**PROBLEM STATEMENT:** Give back exactly the stretch of data below from the line holding "[103]: https://www.connectedpapers.com/" through the line holding "[123]: https://webdesk.pigjs.com/builder/", both ends included, and leave the remaining lines out.

:: RECORD EXCERPTS ::

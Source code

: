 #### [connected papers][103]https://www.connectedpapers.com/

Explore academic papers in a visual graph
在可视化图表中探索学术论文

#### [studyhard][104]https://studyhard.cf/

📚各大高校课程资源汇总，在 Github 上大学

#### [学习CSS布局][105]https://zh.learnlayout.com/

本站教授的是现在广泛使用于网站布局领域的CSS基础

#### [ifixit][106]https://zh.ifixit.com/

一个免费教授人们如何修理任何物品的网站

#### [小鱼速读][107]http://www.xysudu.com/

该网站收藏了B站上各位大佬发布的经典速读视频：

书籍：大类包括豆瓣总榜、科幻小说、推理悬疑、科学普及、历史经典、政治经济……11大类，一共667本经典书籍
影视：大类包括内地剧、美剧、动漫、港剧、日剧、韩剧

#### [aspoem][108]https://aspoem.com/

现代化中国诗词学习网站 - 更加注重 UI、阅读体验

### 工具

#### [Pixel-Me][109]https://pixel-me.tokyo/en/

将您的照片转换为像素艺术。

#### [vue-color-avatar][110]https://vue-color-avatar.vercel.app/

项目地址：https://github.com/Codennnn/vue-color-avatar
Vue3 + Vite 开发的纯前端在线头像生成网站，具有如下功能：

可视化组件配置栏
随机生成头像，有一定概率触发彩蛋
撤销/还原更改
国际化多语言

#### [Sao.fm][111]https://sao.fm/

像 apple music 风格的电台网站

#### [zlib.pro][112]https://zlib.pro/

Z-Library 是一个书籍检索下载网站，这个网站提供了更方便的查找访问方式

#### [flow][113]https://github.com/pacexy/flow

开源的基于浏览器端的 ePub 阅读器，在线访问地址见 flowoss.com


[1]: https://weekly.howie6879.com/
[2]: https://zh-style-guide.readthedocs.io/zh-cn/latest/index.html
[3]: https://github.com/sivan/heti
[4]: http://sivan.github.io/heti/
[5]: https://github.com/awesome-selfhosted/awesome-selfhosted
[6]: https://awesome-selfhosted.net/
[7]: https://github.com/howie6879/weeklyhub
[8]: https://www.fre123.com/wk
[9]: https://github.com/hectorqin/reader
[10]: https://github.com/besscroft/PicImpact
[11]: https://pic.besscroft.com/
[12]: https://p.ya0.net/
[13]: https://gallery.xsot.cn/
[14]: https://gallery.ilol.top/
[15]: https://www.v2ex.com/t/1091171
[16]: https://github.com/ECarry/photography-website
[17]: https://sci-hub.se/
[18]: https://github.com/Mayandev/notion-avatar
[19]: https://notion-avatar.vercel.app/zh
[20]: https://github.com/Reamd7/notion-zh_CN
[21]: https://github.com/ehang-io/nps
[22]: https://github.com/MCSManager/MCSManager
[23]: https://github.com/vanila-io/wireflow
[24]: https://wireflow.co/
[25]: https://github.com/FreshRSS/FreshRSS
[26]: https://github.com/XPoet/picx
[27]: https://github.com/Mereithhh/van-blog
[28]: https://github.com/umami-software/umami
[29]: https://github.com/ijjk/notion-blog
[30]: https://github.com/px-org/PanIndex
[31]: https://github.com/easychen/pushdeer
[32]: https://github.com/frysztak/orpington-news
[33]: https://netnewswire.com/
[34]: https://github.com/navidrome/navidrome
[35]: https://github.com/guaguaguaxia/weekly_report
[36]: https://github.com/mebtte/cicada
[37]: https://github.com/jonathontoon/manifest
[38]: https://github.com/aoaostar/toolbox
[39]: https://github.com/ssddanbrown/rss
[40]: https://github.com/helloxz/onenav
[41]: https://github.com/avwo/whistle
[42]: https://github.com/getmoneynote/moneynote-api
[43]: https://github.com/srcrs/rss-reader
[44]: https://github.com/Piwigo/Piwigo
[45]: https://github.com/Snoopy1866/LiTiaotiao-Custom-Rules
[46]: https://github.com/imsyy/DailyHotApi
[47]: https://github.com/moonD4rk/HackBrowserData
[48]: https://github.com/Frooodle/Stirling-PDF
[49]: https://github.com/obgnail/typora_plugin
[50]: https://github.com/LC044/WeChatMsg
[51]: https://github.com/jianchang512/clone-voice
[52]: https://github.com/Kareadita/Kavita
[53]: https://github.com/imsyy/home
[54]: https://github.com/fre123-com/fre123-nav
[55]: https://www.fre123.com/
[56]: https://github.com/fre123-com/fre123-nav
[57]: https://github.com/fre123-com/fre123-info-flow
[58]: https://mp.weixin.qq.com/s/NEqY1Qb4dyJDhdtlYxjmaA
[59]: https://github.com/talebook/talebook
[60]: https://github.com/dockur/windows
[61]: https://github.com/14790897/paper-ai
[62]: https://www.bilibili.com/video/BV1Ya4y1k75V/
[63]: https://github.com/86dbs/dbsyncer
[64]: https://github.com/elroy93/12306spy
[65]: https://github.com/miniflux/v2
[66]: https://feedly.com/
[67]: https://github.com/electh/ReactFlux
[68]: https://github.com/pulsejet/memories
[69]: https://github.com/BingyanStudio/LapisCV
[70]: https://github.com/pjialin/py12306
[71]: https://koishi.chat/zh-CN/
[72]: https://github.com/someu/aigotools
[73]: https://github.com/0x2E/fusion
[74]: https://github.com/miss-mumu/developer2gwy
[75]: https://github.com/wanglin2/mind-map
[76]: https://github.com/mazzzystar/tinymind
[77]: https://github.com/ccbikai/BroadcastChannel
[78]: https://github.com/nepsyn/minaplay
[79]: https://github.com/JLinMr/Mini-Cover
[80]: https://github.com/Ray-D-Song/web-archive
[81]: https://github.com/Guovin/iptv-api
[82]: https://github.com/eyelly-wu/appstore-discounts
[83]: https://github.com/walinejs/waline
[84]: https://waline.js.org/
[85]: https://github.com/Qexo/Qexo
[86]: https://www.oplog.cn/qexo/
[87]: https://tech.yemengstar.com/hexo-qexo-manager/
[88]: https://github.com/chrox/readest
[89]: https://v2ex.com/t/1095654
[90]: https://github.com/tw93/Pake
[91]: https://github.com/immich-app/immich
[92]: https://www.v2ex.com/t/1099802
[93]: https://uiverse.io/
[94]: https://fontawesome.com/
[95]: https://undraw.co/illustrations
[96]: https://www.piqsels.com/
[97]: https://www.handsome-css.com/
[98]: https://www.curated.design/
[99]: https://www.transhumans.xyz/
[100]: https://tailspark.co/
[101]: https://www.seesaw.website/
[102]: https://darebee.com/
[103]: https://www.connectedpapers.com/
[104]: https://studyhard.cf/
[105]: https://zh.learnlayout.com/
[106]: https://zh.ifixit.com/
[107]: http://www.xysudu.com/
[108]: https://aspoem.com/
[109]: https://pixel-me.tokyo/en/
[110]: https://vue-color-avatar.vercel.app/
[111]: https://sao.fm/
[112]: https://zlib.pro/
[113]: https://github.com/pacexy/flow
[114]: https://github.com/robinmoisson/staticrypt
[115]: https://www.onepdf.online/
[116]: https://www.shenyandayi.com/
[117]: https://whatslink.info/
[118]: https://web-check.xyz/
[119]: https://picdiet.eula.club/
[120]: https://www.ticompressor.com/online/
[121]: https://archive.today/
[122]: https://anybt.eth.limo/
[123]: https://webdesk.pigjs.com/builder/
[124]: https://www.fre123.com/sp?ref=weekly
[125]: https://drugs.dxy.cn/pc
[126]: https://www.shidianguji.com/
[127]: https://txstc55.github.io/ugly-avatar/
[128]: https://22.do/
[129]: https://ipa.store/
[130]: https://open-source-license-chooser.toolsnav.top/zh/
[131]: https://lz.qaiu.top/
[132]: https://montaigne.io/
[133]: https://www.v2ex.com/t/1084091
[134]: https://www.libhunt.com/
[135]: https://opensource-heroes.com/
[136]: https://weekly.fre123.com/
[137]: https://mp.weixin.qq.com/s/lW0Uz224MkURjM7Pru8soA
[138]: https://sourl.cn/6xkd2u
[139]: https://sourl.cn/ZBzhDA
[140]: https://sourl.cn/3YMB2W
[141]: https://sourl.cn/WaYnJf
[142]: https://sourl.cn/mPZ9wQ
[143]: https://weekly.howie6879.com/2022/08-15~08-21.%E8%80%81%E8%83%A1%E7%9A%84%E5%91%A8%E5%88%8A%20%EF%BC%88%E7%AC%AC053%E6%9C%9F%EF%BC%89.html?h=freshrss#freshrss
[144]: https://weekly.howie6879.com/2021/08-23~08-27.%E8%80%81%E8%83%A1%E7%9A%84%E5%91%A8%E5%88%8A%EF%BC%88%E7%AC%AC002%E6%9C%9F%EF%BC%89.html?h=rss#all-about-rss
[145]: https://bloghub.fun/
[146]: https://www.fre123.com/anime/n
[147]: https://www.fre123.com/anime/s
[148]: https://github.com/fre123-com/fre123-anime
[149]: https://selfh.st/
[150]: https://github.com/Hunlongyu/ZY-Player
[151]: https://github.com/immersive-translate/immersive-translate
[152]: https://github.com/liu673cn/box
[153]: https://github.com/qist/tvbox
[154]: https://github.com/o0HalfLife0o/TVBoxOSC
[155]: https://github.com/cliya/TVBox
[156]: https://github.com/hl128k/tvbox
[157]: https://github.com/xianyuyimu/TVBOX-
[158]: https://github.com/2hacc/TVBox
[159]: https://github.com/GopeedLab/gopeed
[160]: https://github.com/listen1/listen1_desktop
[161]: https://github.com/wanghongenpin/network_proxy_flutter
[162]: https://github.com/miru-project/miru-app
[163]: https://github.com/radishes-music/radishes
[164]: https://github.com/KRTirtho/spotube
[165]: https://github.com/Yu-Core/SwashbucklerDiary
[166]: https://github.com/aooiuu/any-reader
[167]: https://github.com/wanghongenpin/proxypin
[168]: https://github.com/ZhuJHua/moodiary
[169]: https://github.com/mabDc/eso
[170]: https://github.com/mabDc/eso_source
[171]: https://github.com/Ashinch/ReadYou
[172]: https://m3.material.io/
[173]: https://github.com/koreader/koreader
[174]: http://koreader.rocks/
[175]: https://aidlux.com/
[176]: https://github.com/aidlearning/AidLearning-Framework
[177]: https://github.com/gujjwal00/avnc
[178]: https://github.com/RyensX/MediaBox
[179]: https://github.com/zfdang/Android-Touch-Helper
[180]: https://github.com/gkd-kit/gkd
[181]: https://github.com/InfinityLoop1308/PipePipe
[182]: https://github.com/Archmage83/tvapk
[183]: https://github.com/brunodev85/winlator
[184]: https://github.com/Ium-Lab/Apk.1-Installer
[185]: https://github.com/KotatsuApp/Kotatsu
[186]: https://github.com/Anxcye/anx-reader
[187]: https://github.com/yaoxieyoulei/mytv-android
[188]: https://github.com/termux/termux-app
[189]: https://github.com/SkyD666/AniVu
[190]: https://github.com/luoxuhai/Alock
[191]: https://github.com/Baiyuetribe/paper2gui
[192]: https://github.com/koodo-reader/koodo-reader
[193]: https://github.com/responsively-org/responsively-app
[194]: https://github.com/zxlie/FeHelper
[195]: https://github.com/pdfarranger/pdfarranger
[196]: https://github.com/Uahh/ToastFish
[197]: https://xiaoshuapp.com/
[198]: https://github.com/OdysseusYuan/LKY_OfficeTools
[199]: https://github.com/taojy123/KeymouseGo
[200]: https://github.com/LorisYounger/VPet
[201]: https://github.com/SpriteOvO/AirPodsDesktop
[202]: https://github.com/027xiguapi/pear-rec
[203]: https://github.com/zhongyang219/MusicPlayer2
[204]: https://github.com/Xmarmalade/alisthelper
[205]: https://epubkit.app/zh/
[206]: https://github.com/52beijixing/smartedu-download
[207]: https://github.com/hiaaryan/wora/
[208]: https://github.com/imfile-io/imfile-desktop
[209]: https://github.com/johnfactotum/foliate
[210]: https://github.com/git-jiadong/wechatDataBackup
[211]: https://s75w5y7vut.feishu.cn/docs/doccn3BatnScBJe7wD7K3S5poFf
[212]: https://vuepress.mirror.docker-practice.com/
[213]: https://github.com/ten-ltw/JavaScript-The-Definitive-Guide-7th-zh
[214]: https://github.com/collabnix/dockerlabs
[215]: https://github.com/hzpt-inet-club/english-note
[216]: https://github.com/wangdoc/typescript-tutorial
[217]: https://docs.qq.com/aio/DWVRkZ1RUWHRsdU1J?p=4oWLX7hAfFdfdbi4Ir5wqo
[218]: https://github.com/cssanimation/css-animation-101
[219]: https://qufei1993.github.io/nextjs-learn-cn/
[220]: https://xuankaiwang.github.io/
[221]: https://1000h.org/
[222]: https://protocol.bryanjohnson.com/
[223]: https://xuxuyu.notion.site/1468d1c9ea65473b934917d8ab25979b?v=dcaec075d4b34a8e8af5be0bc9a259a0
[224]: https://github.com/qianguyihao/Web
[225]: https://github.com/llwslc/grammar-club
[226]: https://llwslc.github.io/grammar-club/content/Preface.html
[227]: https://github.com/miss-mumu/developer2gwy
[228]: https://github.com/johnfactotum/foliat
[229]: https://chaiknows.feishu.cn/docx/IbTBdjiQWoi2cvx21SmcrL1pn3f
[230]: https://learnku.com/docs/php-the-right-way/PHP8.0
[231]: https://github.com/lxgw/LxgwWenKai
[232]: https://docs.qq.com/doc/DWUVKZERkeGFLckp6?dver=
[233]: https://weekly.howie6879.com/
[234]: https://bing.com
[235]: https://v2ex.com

:::

**PROBLEM SOLUTION:**
[103]: https://www.connectedpapers.com/
[104]: https://studyhard.cf/
[105]: https://zh.learnlayout.com/
[106]: https://zh.ifixit.com/
[107]: http://www.xysudu.com/
[108]: https://aspoem.com/
[109]: https://pixel-me.tokyo/en/
[110]: https://vue-color-avatar.vercel.app/
[111]: https://sao.fm/
[112]: https://zlib.pro/
[113]: https://github.com/pacexy/flow
[114]: https://github.com/robinmoisson/staticrypt
[115]: https://www.onepdf.online/
[116]: https://www.shenyandayi.com/
[117]: https://whatslink.info/
[118]: https://web-check.xyz/
[119]: https://picdiet.eula.club/
[120]: https://www.ticompressor.com/online/
[121]: https://archive.today/
[122]: https://anybt.eth.limo/
[123]: https://webdesk.pigjs.com/builder/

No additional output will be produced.